Advantages of a PT Disadvantages of a PT
Easy and quick Miss out on LTV changes
Saves money compared to SVR Doesn't save you as much money as a remortgage with a new lender
No costs Harder to get a flexible mortgage
How easy? Full affordability assessment

What's the difference between product transfer and porting?

You stay with the same lender when doing both a product transfer and porting your mortgage, but that's where the similarities end.

You port a mortgage when you move house, and you have to reapply for the same rates.

You do a product transfer when you stay in the same house and don't need to reapply to get new rates.

You can get a full guide on Porting a mortgage here.

Save £281 by checking your Product Transfer options with Mojo: using a broker to remortgage with the same lender

Last year Mojo Mortgages became the only broker to show a side-by-side comparison of your product transfer options alongside the best other remortgage rates on the market – from over 90 lenders.

It's clever tech that can save the 1.2 million UK homeowners who remortgage with their existing lender a total of £159 million a year.

We found 93% of people offered a PT could save money by switching to a new lender On average you could save £22 a month that's £528 pound over a new 2-year fixed deal.

But, we’ve seen people save up to £281 a month.

 Remortgaging with the same lender.
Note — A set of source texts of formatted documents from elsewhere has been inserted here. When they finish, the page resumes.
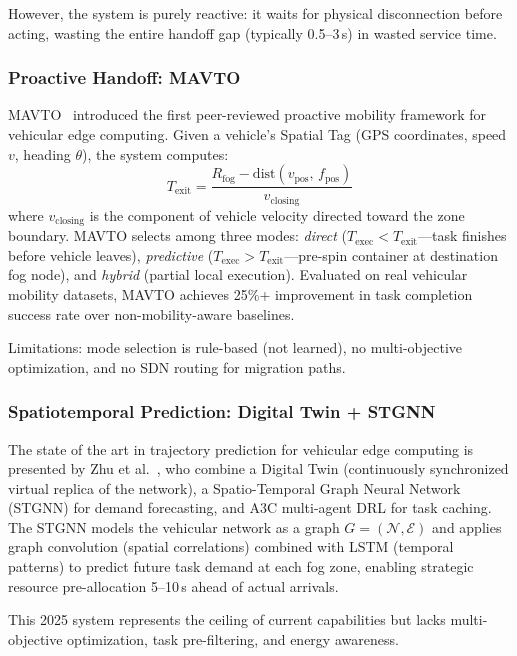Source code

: \documentclass[12pt,a4paper]{article}
\begin{document}
However, the system is purely reactive: it waits for physical disconnection before
acting, wasting the entire handoff gap (typically 0.5--3\,s) in wasted service time.

\subsubsection{Proactive Handoff: MAVTO}

MAVTO~\cite{mavto2024} introduced the first peer-reviewed proactive mobility
framework for vehicular edge computing. Given a vehicle's Spatial Tag (GPS
coordinates, speed $v$, heading $\theta$), the system computes:
\begin{equation}
  T_{\text{exit}} = \frac{R_{\text{fog}} - \text{dist}(v_{\text{pos}},\, f_{\text{pos}})}
  {v_{\text{closing}}}
  \label{eq:texit}
\end{equation}
where $v_{\text{closing}}$ is the component of vehicle velocity directed toward
the zone boundary. MAVTO selects among three modes: \emph{direct}
($T_{\text{exec}} < T_{\text{exit}}$---task finishes before vehicle leaves),
\emph{predictive} ($T_{\text{exec}} > T_{\text{exit}}$---pre-spin container at
destination fog node), and \emph{hybrid} (partial local execution). Evaluated on
real vehicular mobility datasets, MAVTO achieves 25\%+ improvement in task
completion success rate over non-mobility-aware baselines.

Limitations: mode selection is rule-based (not learned), no multi-objective
optimization, and no SDN routing for migration paths.

\subsubsection{Spatiotemporal Prediction: Digital Twin + STGNN}

The state of the art in trajectory prediction for vehicular edge computing is
presented by Zhu et al.~\cite{zhu2025spatiotemporal}, who combine a Digital Twin
(continuously synchronized virtual replica of the network), a
Spatio-Temporal Graph Neural Network (STGNN) for demand forecasting, and A3C
multi-agent DRL for task caching. The STGNN models the vehicular network as a
graph $G = (\mathcal{N}, \mathcal{E})$ and applies graph convolution (spatial
correlations) combined with LSTM (temporal patterns) to predict future task
demand at each fog zone, enabling strategic resource pre-allocation 5--10\,s ahead
of actual arrivals.

This 2025 system represents the ceiling of current capabilities but lacks
multi-objective optimization, task pre-filtering, and energy awareness.
\end{document}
Product transfer with Mojo

The Mojo Mortgage Matcher screen simply shows how competitive your current lender’s Product Transfer deal is.

Your Mojo mortgage advisers will be able to talk you through all the remortgage options available to you.

How long does it take to remortgage with the same lender?

It is very quick. You can do a product transfer with the same lender within 24 hours, so can be a good option if your sole concern is avoiding the higher rates of the SVR.